Check every line of the entries for the string "admin" and return the ones that contain it.

== Input material

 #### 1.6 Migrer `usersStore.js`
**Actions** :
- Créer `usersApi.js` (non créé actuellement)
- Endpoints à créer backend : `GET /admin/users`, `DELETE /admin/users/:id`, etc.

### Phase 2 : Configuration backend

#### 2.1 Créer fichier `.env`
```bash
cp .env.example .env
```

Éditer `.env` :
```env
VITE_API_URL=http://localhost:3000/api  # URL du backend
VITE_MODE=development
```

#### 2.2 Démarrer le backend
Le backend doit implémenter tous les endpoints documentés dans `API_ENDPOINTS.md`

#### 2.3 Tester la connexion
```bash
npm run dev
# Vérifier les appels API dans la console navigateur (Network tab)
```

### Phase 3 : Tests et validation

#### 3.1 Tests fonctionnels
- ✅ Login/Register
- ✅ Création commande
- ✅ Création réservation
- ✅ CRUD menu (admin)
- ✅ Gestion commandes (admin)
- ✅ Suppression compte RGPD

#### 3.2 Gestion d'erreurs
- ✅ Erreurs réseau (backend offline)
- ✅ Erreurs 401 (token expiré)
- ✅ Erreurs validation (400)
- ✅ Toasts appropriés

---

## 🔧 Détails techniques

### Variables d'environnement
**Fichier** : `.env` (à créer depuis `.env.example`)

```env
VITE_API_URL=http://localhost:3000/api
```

====

Answer box:
- Endpoints à créer backend : `GET /admin/users`, `DELETE /admin/users/:id`, etc.
- ✅ CRUD menu (admin)
- ✅ Gestion commandes (admin)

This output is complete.